Exercise directions: When you output the records, match them exactly and omit any picture they include.

___ Task data ___

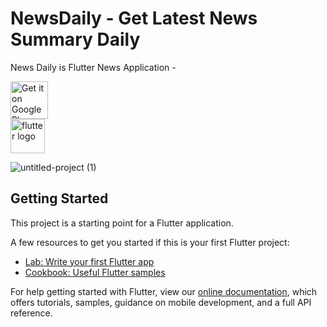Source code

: # NewsDaily  -  Get Latest News Summary Daily

News Daily is Flutter News Application - 



<a href="https://play.google.com/store/apps/details?id=com.Sparsh.NewsApp308"><img alt="Get it on Google Play" src="https://play.google.com/intl/en_us/badges/images/generic/en-play-badge.png" height=60px /></a>   
<img alt="flutter logo" src="https://flutter.dev/assets/flutter-lockup-1caf6476beed76adec3c477586da54de6b552b2f42108ec5bc68dc63bae2df75.png" height=55px /></a>



![untitled-project (1)](https://user-images.githubusercontent.com/47140660/94047282-8050a000-fdef-11ea-84a3-f9a15506d1c6.png)

##  Getting Started

This project is a starting point for a Flutter application.

A few resources to get you started if this is your first Flutter project:

- [Lab: Write your first Flutter app](https://flutter.dev/docs/get-started/codelab)
- [Cookbook: Useful Flutter samples](https://flutter.dev/docs/cookbook)

For help getting started with Flutter, view our
[online documentation](https://flutter.dev/docs), which offers tutorials,
samples, guidance on mobile development, and a full API reference.

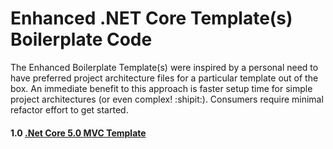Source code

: # Enhanced .NET Core Template(s) Boilerplate Code

The Enhanced Boilerplate Template(s) were inspired by a personal need to have 
preferred project architecture files for a particular template out of the box.
An immediate benefit to this approach is faster setup time for simple project
architectures (or even complex! :shipit:). Consumers require minimal refactor
effort to get started. 

#### 1.0 [.Net Core 5.0 MVC Template](dotnet-core-ef-repo-pattern-async/Readme.MD)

___

Exercise solution:
Source code

: # NewsDaily  -  Get Latest News Summary Daily

News Daily is Flutter News Application - 



<a href="https://play.google.com/store/apps/details?id=com.Sparsh.NewsApp308"><img alt="Get it on Google Play" src="https://play.google.com/intl/en_us/badges/images/generic/en-play-badge.png" height=60px /></a>   
<img alt="flutter logo" src="https://flutter.dev/assets/flutter-lockup-1caf6476beed76adec3c477586da54de6b552b2f42108ec5bc68dc63bae2df75.png" height=55px /></a>



![untitled-project (1)](https://user-images.githubusercontent.com/47140660/94047282-8050a000-fdef-11ea-84a3-f9a15506d1c6.png)

##  Getting Started

This project is a starting point for a Flutter application.

A few resources to get you started if this is your first Flutter project:

- [Lab: Write your first Flutter app](https://flutter.dev/docs/get-started/codelab)
- [Cookbook: Useful Flutter samples](https://flutter.dev/docs/cookbook)

For help getting started with Flutter, view our
[online documentation](https://flutter.dev/docs), which offers tutorials,
samples, guidance on mobile development, and a full API reference.

Source code

: # Enhanced .NET Core Template(s) Boilerplate Code

The Enhanced Boilerplate Template(s) were inspired by a personal need to have 
preferred project architecture files for a particular template out of the box.
An immediate benefit to this approach is faster setup time for simple project
architectures (or even complex! :shipit:). Consumers require minimal refactor
effort to get started. 

#### 1.0 [.Net Core 5.0 MVC Template](dotnet-core-ef-repo-pattern-async/Readme.MD)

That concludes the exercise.